Antes de virar cineasta, um dos maiores artistas da história do cinema, Federico Fellini, foi caricaturista, ganhando a vida no jornal Domenica del Corriere e no florentino 420. Veio dessa época a mania que ele carregou pela vida afora. Quando tinha alguma idéia, mas ainda não sabia direito como concretizar os personagens que tinha na cabeça, Fellini desenhava. Os desenhos serviam de base para as filmagens compondo aquilo que se chama de storyboard.
Aves viram mares, asas viram ondas na imaginação felliniana. Desde 1960, Fellini cristalizou o hábito de colocar suas imagens oníricas no papel. Podia-se prever que, se fossem animados, esses desenhos comporiam um filme de grande densidade imaginativa. Pois eles foram. Em 1997, o diretor russo Andrei Khrjanovsky animou os storyboards de Fellini. O resultado é o curta ‘‘A Longa Viagem’’, que o Eurochannel (da TVA) exibe no próximo sábado, às 18h30, dentro do horário dos Eurocurtas. É um programa imperdível e não só para os maníacos do cineasta que morreu em 1993.

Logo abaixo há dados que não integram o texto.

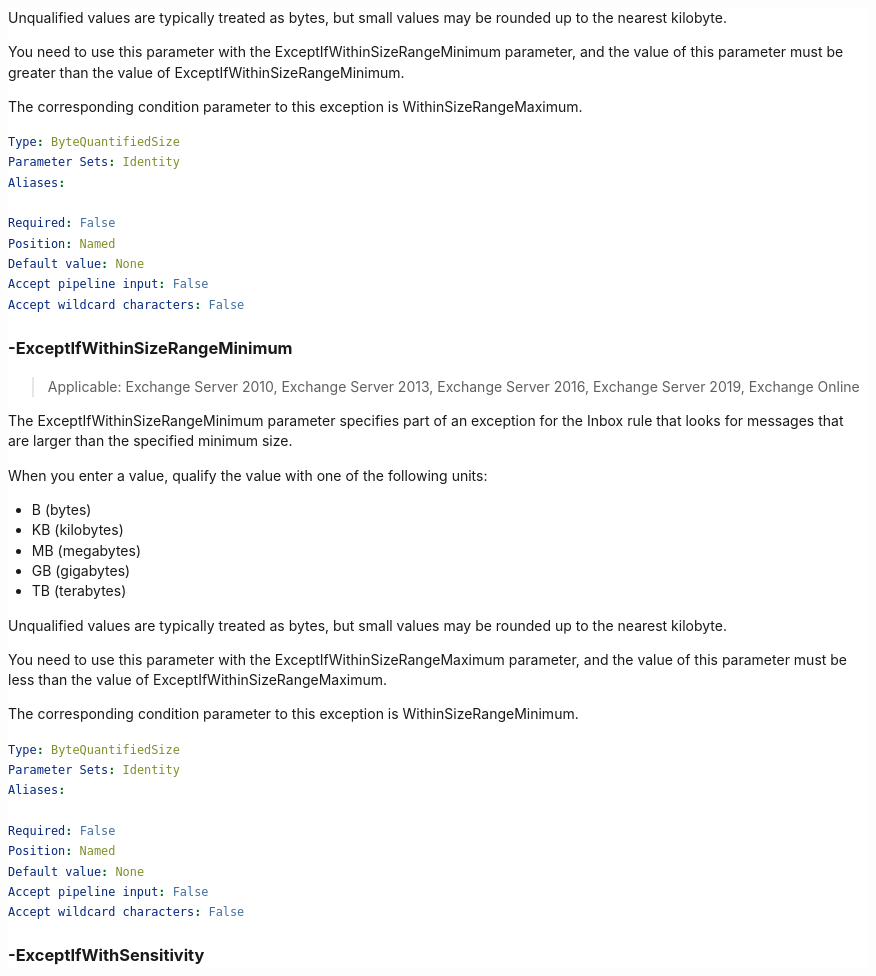 Unqualified values are typically treated as bytes, but small values may be rounded up to the nearest kilobyte.

You need to use this parameter with the ExceptIfWithinSizeRangeMinimum parameter, and the value of this parameter must be greater than the value of ExceptIfWithinSizeRangeMinimum.

The corresponding condition parameter to this exception is WithinSizeRangeMaximum.

```yaml
Type: ByteQuantifiedSize
Parameter Sets: Identity
Aliases:

Required: False
Position: Named
Default value: None
Accept pipeline input: False
Accept wildcard characters: False
```

### -ExceptIfWithinSizeRangeMinimum

> Applicable: Exchange Server 2010, Exchange Server 2013, Exchange Server 2016, Exchange Server 2019, Exchange Online

The ExceptIfWithinSizeRangeMinimum parameter specifies part of an exception for the Inbox rule that looks for messages that are larger than the specified minimum size.

When you enter a value, qualify the value with one of the following units:

- B (bytes)
- KB (kilobytes)
- MB (megabytes)
- GB (gigabytes)
- TB (terabytes)

Unqualified values are typically treated as bytes, but small values may be rounded up to the nearest kilobyte.

You need to use this parameter with the ExceptIfWithinSizeRangeMaximum parameter, and the value of this parameter must be less than the value of ExceptIfWithinSizeRangeMaximum.

The corresponding condition parameter to this exception is WithinSizeRangeMinimum.

```yaml
Type: ByteQuantifiedSize
Parameter Sets: Identity
Aliases:

Required: False
Position: Named
Default value: None
Accept pipeline input: False
Accept wildcard characters: False
```

### -ExceptIfWithSensitivity
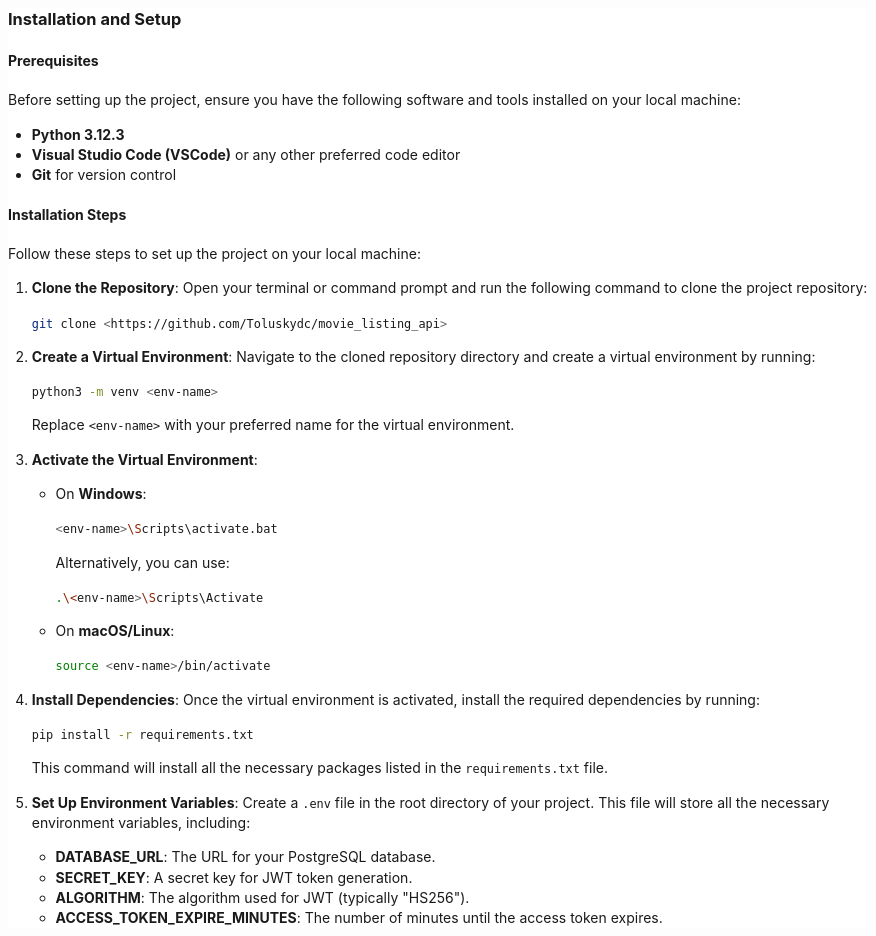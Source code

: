 
###  **Installation and Setup**

#### Prerequisites
Before setting up the project, ensure you have the following software and tools installed on your local machine:
- **Python 3.12.3**
- **Visual Studio Code (VSCode)** or any other preferred code editor
- **Git** for version control

#### Installation Steps
Follow these steps to set up the project on your local machine:

1. **Clone the Repository**:
   Open your terminal or command prompt and run the following command to clone the project repository:
   ```bash
   git clone <https://github.com/Toluskydc/movie_listing_api>
   ```

2. **Create a Virtual Environment**:
   Navigate to the cloned repository directory and create a virtual environment by running:
   ```bash
   python3 -m venv <env-name>
   ```
   Replace `<env-name>` with your preferred name for the virtual environment.

3. **Activate the Virtual Environment**:
   - On **Windows**:
     ```bash
     <env-name>\Scripts\activate.bat
     ```
     Alternatively, you can use:
     ```bash
     .\<env-name>\Scripts\Activate
     ```
   - On **macOS/Linux**:
     ```bash
     source <env-name>/bin/activate
     ```

4. **Install Dependencies**:
   Once the virtual environment is activated, install the required dependencies by running:
   ```bash
   pip install -r requirements.txt
   ```
   This command will install all the necessary packages listed in the `requirements.txt` file.

5. **Set Up Environment Variables**:
   Create a `.env` file in the root directory of your project. This file will store all the necessary environment variables, including:
   - **DATABASE_URL**: The URL for your PostgreSQL database.
   - **SECRET_KEY**: A secret key for JWT token generation.
   - **ALGORITHM**: The algorithm used for JWT (typically "HS256").
   - **ACCESS_TOKEN_EXPIRE_MINUTES**: The number of minutes until the access token expires.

O compositor Nino Rota surge numa sessão de trabalho com o mestre, Marcello Mastroianni posa para fotografias e outro habitué do cineasta, o roteirista Tonino Guerra - que escreveu o texto para o curta -, conta como Fellini adorava camuflar a mulher, a atriz Giulietta Masina, em todas as figuras femininas que desenhava. Mas o melhor são mesmo os desenhos - as mulheres gordas, com sua carnalidade exuberante, o transatlântico (o modelo do Rex de ‘‘E la Nave Va’’) em que o próprio diretor gostava de viajar em busca da fantasia, fugindo à banalidade do cotidiano.